--- WHAT YOU NEED TO DO ---
Would you please copy every line below that includes the string "GetObject"?

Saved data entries
■ ■ ■

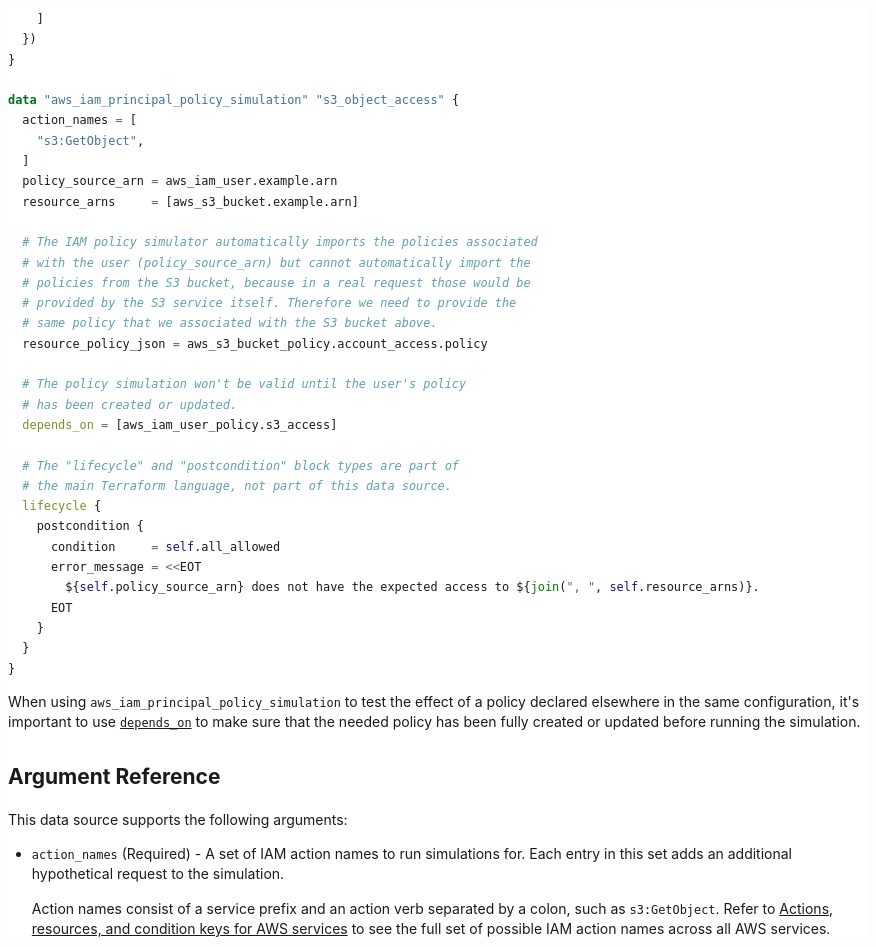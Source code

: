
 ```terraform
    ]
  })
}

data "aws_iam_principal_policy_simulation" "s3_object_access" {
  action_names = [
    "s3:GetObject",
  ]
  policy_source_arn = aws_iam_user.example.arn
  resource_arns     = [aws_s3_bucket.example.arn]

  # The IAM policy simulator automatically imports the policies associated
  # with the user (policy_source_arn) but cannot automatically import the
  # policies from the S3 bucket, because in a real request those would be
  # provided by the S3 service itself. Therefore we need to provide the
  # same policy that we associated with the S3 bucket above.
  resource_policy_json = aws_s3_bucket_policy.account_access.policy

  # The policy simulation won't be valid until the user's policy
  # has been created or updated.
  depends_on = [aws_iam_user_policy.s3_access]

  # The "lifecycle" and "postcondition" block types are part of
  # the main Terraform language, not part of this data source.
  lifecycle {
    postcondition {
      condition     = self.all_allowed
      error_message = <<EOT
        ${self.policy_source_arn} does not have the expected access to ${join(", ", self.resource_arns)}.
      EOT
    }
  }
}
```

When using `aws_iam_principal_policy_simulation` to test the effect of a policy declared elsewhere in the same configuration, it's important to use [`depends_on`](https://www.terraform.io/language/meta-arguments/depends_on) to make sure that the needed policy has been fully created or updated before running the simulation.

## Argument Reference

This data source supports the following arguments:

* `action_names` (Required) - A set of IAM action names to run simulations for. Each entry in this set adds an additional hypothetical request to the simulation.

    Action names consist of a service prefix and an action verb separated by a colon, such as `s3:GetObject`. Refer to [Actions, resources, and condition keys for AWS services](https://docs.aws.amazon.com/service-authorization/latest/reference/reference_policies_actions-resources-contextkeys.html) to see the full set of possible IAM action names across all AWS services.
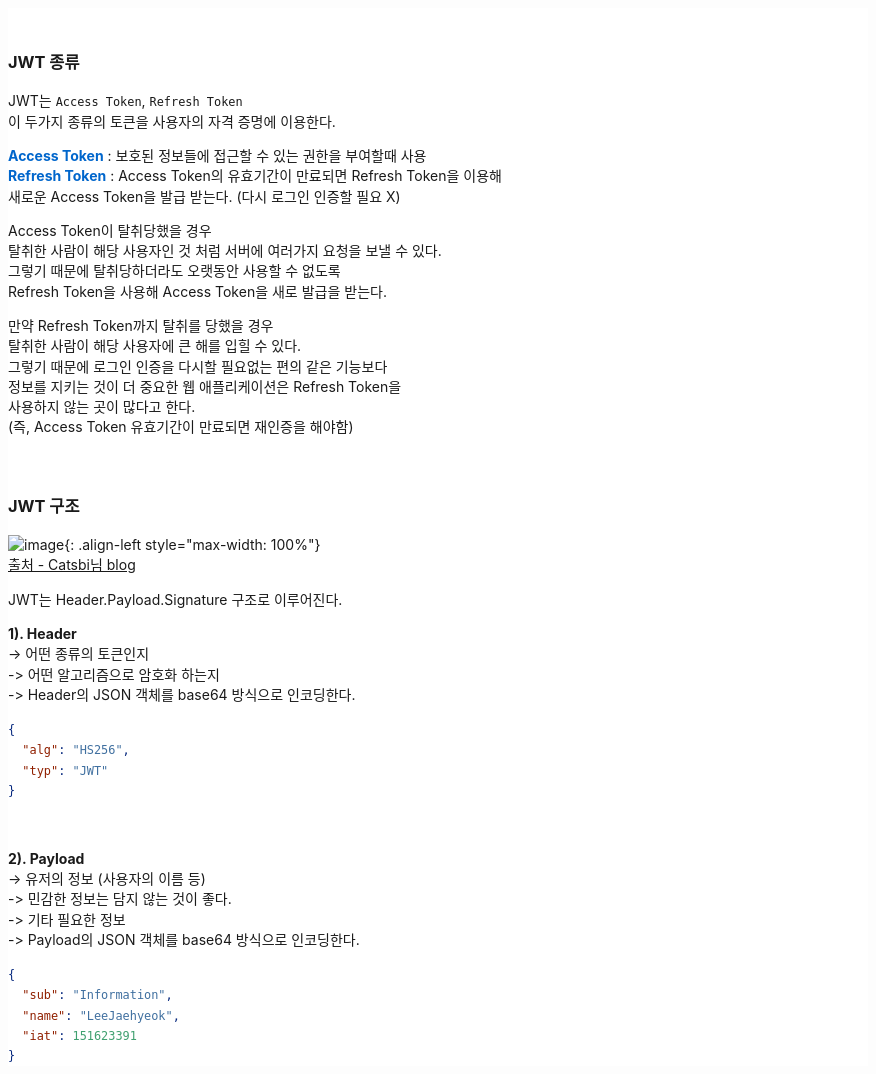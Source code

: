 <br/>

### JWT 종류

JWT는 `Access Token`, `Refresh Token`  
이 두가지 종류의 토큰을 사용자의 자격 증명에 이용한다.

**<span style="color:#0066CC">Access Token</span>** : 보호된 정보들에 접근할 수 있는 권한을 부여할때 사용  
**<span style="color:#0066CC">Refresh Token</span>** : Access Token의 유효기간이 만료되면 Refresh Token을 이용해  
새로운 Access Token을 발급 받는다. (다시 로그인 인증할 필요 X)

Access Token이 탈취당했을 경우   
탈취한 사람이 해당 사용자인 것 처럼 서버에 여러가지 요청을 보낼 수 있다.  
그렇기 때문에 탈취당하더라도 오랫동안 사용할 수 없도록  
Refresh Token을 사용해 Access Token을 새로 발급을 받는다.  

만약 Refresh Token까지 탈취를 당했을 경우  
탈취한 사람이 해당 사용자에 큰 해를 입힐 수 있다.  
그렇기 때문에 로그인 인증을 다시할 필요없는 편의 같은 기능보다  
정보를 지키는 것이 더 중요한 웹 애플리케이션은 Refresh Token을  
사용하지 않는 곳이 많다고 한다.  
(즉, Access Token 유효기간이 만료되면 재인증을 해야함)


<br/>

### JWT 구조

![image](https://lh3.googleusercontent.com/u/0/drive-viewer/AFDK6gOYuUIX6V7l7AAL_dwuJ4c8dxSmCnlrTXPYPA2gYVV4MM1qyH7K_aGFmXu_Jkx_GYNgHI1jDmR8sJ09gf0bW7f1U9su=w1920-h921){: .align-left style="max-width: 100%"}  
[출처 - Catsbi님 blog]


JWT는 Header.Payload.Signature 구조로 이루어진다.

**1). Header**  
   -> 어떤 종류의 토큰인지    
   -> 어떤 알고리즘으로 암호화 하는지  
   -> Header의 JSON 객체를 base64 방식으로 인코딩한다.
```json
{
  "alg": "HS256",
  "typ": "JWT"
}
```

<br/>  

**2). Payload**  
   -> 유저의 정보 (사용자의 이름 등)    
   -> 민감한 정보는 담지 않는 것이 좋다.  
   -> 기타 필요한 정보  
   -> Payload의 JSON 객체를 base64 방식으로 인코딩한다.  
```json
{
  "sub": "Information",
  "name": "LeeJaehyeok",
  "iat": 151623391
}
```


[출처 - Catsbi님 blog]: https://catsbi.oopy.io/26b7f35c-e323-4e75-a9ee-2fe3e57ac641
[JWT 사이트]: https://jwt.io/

■ ■ ■

--- ANSWER FOR THIS EXERCISE ---
    "s3:GetObject",
    Action names consist of a service prefix and an action verb separated by a colon, such as `s3:GetObject`. Refer to [Actions, resources, and condition keys for AWS services](https://docs.aws.amazon.com/service-authorization/latest/reference/reference_policies_actions-resources-contextkeys.html) to see the full set of possible IAM action names across all AWS services.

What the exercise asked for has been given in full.